Bioevolutionary Approaches to Stabilizing Financial Market Volatility: Strategic Implications for Biotechnology Innovation and Investment
Shuizhu Zheng
College of Finance, Fujian Jiangxia University, Fuzhou, Fujian, 350000, China
DOI:https://doi.org/10.5912/jcb2038
Abstract:
This study explores the application of bio evolutionary theory to stabilize financial market volatility, emphasizing its strategic significance for biotechnology commercialization and investment. By integrating principles of biological evolution—heredity, mutation, and selection—with financial economics, the paper introduces the concept of evolutionary finance to analyse the underlying mechanisms driving financial market fluctuations. Empirical analyses of foreign exchange markets, stock market volatility, and futures markets are conducted using the framework of financial evolution. The findings reveal that the prediction error of market volatility remains within a stable range of -0.005 to 0.015, while the SSE Composite Index returns fluctuate steadily between -3.5 and 3.5, with extreme deviations ranging from 0 to 4. These fluctuations exhibit nonlinear and asymmetric characteristics under the evolutionary mechanism.
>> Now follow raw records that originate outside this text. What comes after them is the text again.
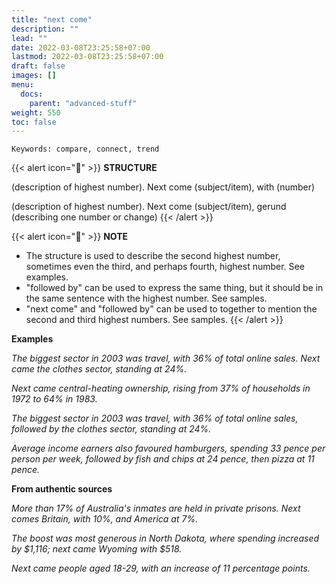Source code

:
 ```yaml
---
title: "next come"
description: ""
lead: ""
date: 2022-03-08T23:25:58+07:00
lastmod: 2022-03-08T23:25:58+07:00
draft: false
images: []
menu:
  docs:
    parent: "advanced-stuff"
weight: 550
toc: false
---
```


`Keywords: compare, connect, trend`

{{< alert icon="🌱" >}}
**STRUCTURE**

(description of highest number). Next come (subject/item), with (number)

(description of highest number). Next come (subject/item), gerund (describing one number or change)
{{< /alert >}}

{{< alert icon="📝" >}}
**NOTE**

- The structure is used to describe the second highest number, sometimes even the third, and perhaps fourth, highest number. See examples.
- "followed by" can be used to express the same thing, but it should be in the same sentence with the highest number. See samples.
- "next come" and "followed by" can be used to together to mention the second and third highest numbers. See samples.
  {{< /alert >}}

**Examples**

_The biggest sector in 2003 was travel, with 36% of total online sales. Next came the clothes sector, standing at 24%._

_Next came central-heating ownership, rising from 37% of households in 1972 to 64% in 1983._

_The biggest sector in 2003 was travel, with 36% of total online sales, followed by the clothes sector, standing at 24%._

_Average income earners also favoured hamburgers, spending 33 pence per person per week, followed by fish and chips at 24 pence, then pizza at 11 pence._

**From authentic sources**

_More than 17% of Australia's inmates are held in private prisons. Next comes Britain, with 10%, and America at 7%._

_The boost was most generous in North Dakota, where spending increased by $1,116; next came Wyoming with $518._

_Next came people aged 18-29, with an increase of 11 percentage points._
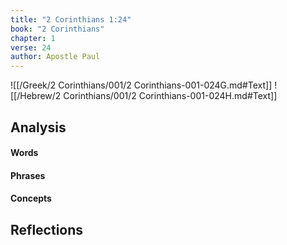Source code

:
 ```yaml
---
title: "2 Corinthians 1:24"
book: "2 Corinthians"
chapter: 1
verse: 24
author: Apostle Paul
---
```

![[/Greek/2 Corinthians/001/2 Corinthians-001-024G.md#Text]]
![[/Hebrew/2 Corinthians/001/2 Corinthians-001-024H.md#Text]]

## Analysis

#### Words

#### Phrases

#### Concepts

## Reflections
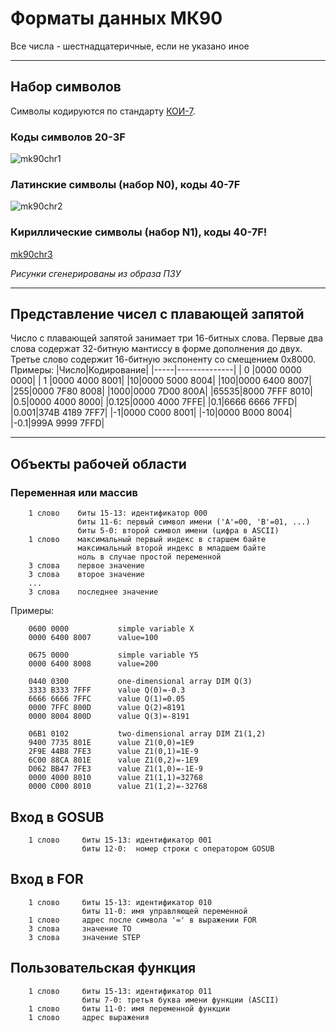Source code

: # Форматы данных МК90
Все числа - шестнадцатеричные, если не указано иное
___
## Набор символов
Символы кодируются по стандарту [КОИ-7](https://ru.wikipedia.org/wiki/%D0%9A%D0%9E%D0%98-7).
### Коды символов 20-3F
![mk90chr1](https://user-images.githubusercontent.com/102995285/163774276-dc45c27e-cb96-4416-8168-22e1ca1432c3.png)
### Латинские символы (набор N0), коды 40-7F
![mk90chr2](https://user-images.githubusercontent.com/102995285/163774374-7248e52e-372e-4256-b766-7575b1110455.png)
### Кириллические символы (набор N1), коды 40-7F!
[mk90chr3](https://user-images.githubusercontent.com/102995285/163774385-eee54fe3-5f67-49b2-9c1f-c007dd0eefb0.png)

*Рисунки сгенерированы из образа ПЗУ*
___
## Представление чисел с плавающей запятой
Число с плавающей запятой занимает три 16-битных слова. Первые два слова содержат 32-битную мантиссу в форме дополнения до двух. Третье слово содержит 16-битную экспоненту со смещением 0x8000. Примеры:
|Число|Кодирование|
|-----|--------------|
|  0  |0000 0000 0000|
| 1   |0000 4000 8001|
|10|0000 5000 8004|
|100|0000 6400 8007|
|255|0000 7F80 8008|
|1000|0000 7D00 800A|
|65535|8000 7FFF 8010|
|0.5|0000 4000 8000|
|0.125|0000 4000 7FFE|
|0.1|6666 6666 7FFD|
|0.001|374B 4189 7FF7|
|-1|0000 C000 8001|
|-10|0000 B000 8004|
|-0.1|999A 9999 7FFD|
______
## Объекты рабочей области
### Переменная или массив
```
    1 слово    биты 15-13: идентификатор 000
               биты 11-6: первый символ имени ('A'=00, 'B'=01, ...) 
               биты 5-0: второй символ имени (цифра в ASCII)
    1 слово    максимальный первый индекс в старшем байте       
               максимальный второй индекс в младшем байте
               ноль в случае простой переменной
    3 слова    первое значение
    3 слова    второе значение
    ...
    3 слова    последнее значение
```
Примеры:
```
    0600 0000           simple variable X
    0000 6400 8007      value=100

    0675 0000           simple variable Y5
    0000 6400 8008      value=200

    0440 0300           one-dimensional array DIM Q(3)
    3333 B333 7FFF      value Q(0)=-0.3
    6666 6666 7FFC      value Q(1)=0.05
    0000 7FFC 800D      value Q(2)=8191
    0000 8004 800D      value Q(3)=-8191

    06B1 0102           two-dimensional array DIM Z1(1,2)
    9400 7735 801E      value Z1(0,0)=1E9
    2F9E 44B8 7FE3      value Z1(0,1)=1E-9
    6C00 88CA 801E      value Z1(0,2)=-1E9
    D062 BB47 7FE3      value Z1(1,0)=-1E-9
    0000 4000 8010      value Z1(1,1)=32768
    0000 C000 8010      value Z1(1,2)=-32768
```
## Вход в GOSUB
```
    1 слово     биты 15-13: идентификатор 001
                биты 12-0:  номер строки с оператором GOSUB
```
## Вход в FOR
```
    1 слово     биты 15-13: идентификатор 010 
                биты 11-0: имя управляющей переменной 
    1 слово     адрес после символа '=' в выражении FOR 
    3 слова     значение TO 
    3 слова     значение STEP
```
## Пользовательская функция
```
    1 слово     биты 15-13: идентификатор 011 
                биты 7-0: третья буква имени функции (ASCII) 
    1 слово     биты 11-0: имя переменной функции
    1 слово     адрес выражения
```
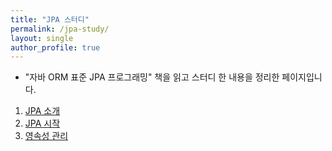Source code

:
 ```yaml
---
title: "JPA 스터디"
permalink: /jpa-study/
layout: single
author_profile: true
---
```


- "자바 ORM 표준 JPA 프로그래밍" 책을 읽고 스터디 한 내용을 정리한 페이지입니다.

1. [JPA 소개](/jpa/spring-jpa-01/)
2. [JPA 시작](/jpa/spring-jpa-02/)
2. [영속성 관리](/jpa/spring-jpa-03/)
Based on these insights, the study proposes stabilization policies focused on enhancing micro and macro coordination, advancing institutional reforms, and strengthening financial system construction. The research underscores the potential of leveraging evolutionary finance principles to optimize financial strategies in the biotechnology sector, facilitating resilient investment environments and sustainable commercial growth.